Kimlerin şahitliği kabul edilmez?

Suskun

V.I.P
V.I.P


Kimlerin şahitliği kabul edilmez?

Şahitlik meselesi umumidir; nikah için ayrı, ticaret için ayrı, cezayı gerektiren davalar için ayrı bir şehadet yoktur. Bütün bu meselelerde şahitlik yapacak kimsede ortak özellikler bulunmalıdır. İslam hukukuna göre şahitlik yapacak kimsede aranan şartları kısaca özetleyelim:

Şahitte ilk aranan şart adil olmasıdır. Adaletli kimse de, iyilikleri kötülüklerine üstün gelendir. Bu da büyük günahlardan uzak durmak, küçük günahlarda ısrar etmemekle anlaşılır. Büyük günahı işleyen kimseye fasık denmektedir. Böyle birisinin şahitliğinin kabul edilmeyeceği Hucurat Suresinin 6. ayetinde açıkça bildirilir:
“Ey mü’minler, size fasık bir kimse bir haber getirince, onun iç yüzünü iyice araştırıp tahkik ediniz. Yoksa bir topluluğa bilmeden fenalık edersiniz de, sonra ettiğinize pişman olursunuz.”

Büyük günahları işleyen kimseler yalana da ehemmiyet vermezler. Yetim malı yiyen, faiz yemekle tanınan, devamlı içki içen, kumar oynayan ve benzeri günahları işleyen kimseler adalete uymayacaklarından ve kolayca yalan söyleyebileceklerinden şahitlikleri kabul edilmez.

Yalan söylemekle tanınmış, sık sık yalan haber getirip götürenlerin şahitliklerine başvurulmaz.

Davalı ile şahit arasında dünyevi bir husumet bulunmamalıdır.

Cimriliğiyle meşhur olmuş, zekat vermekte, çoluk çocuğunun geçimini teminde aşırı derecede eli sıkı olan kimselerin şahitliği kabul edilmez. Bunların yalan yere şahitlik yapması ihtimali vardır.

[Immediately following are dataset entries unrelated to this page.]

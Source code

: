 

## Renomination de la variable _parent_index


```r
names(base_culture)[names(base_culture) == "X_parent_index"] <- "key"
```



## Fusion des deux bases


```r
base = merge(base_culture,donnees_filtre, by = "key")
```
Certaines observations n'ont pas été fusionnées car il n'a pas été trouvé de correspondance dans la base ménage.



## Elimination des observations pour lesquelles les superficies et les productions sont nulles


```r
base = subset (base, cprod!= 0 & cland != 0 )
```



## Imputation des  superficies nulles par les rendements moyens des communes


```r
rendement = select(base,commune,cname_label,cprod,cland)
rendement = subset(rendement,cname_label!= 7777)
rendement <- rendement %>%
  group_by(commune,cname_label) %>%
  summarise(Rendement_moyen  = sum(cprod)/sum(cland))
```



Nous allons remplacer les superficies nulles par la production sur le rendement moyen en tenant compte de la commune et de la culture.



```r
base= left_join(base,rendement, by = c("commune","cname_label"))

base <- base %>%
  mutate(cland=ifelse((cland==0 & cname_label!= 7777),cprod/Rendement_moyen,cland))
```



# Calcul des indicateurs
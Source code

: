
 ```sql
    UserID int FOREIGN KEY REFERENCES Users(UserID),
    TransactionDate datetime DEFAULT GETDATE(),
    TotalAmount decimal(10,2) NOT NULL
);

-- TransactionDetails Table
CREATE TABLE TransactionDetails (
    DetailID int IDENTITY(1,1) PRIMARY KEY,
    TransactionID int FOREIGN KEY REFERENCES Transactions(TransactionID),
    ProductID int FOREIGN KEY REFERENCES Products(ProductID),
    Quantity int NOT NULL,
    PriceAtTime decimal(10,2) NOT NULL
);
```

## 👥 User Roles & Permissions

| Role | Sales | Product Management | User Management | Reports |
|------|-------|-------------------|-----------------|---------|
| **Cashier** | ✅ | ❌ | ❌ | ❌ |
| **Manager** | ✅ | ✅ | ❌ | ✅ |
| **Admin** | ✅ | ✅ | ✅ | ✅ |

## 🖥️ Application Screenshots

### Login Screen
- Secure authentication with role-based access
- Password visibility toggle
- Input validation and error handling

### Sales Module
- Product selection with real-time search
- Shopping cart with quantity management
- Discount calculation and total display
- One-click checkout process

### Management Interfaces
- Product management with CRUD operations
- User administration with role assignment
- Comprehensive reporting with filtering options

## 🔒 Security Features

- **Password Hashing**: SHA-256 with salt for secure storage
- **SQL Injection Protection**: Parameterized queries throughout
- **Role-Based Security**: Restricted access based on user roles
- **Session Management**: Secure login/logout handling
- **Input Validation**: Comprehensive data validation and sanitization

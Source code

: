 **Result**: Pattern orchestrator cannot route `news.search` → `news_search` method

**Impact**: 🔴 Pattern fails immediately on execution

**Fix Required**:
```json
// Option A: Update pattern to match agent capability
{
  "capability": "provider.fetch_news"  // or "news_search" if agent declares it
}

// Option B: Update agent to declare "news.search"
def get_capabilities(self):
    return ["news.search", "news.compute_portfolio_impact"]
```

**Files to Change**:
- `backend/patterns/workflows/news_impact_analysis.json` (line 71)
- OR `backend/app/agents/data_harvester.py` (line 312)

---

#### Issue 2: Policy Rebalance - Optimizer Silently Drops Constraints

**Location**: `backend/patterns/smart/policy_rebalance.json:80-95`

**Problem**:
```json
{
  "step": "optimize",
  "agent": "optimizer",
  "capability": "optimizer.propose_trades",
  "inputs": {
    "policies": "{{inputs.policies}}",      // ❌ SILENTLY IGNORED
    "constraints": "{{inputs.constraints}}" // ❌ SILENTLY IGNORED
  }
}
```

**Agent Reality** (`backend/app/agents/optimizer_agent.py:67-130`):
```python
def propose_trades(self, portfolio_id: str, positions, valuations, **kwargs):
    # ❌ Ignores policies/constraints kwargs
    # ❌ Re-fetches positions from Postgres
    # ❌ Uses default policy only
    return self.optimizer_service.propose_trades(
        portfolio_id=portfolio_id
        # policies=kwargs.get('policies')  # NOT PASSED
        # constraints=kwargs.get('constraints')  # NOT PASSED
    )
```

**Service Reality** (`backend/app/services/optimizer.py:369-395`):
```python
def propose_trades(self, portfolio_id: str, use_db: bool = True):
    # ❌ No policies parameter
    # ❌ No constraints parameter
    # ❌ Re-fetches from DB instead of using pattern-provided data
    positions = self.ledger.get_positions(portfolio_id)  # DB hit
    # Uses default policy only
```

Çocukların, akıl hastalarının, bunakların, dilsizin, âmanın şahitlikleri makbul değildir.

Ağzından çıkanların meşru veya gayrı meşru olduğuna aldırmayan, dinen ve ahlaken hoş olmayan sözleri sarf etmeyi bir alışkanlık haline getiren laubali insanların şahitlikleri kabul olunmaz.

Şahitlik meselesinde hassas davranan İmam Ebu Yusuf, Hanefi mezhebinin kurucularından olmakla beraber, aynı zamanda Abbasi devrinde kadılık da yapmıştı. Kendisine pek çok dava gelirdi. Bu arada en üst makamda bulunan devlet ricaline bile hiç imtiyaz tanımaz, hepsi hakkında adil davranırdı.

İmam Ebu Yusuf, Halifenin vezirlerinden Fazıl’ın şahitliğini reddetmişti. Bunun sebebini soranlara da şu cevabı vermişti: “Bu vezir bir mecliste Halifeye ‘kulunuz’ diyordu. Şayet bu sözünde doğru ise kölenin zaten şahitliği kabul edilmez. Eğer yalan söylüyorsa, yalancının şahitliği de makbul olmaz.”

Bu vak’a İslam terbiyesinin yüceliğini, dalkavukluğun İslam’da yerinin olmadığını, şahsiyet ve karakterin ehemmiyetini sergiler.

Umumi âdaba, sünnet-i seniyyeye, örf ve adete aykırı düşen işleri yapanların şahitliği ciddiye alınmamaktadır. Hayasız kimselerle sohbet etmek, insanlarla alay etmek, başkalarını küçük düşürecek derecede şakada bulunmak hep sünnete ve adaba aykırı hareketlerdir. Bunları alışkanlık haline getirenlerin şahitlikleri kabul edilmez.

İmam-ı Azam gibi selef-i salihine, Sahabeye dil uzatan bid’at ehli kimselerin şahitliklerine itibar olunmaz.

Bütün bunlar İslam’ın şahitlik gibi adaletin tecellisine sebep olacak bir meseleye verdiği ehemmiyeti gösterir.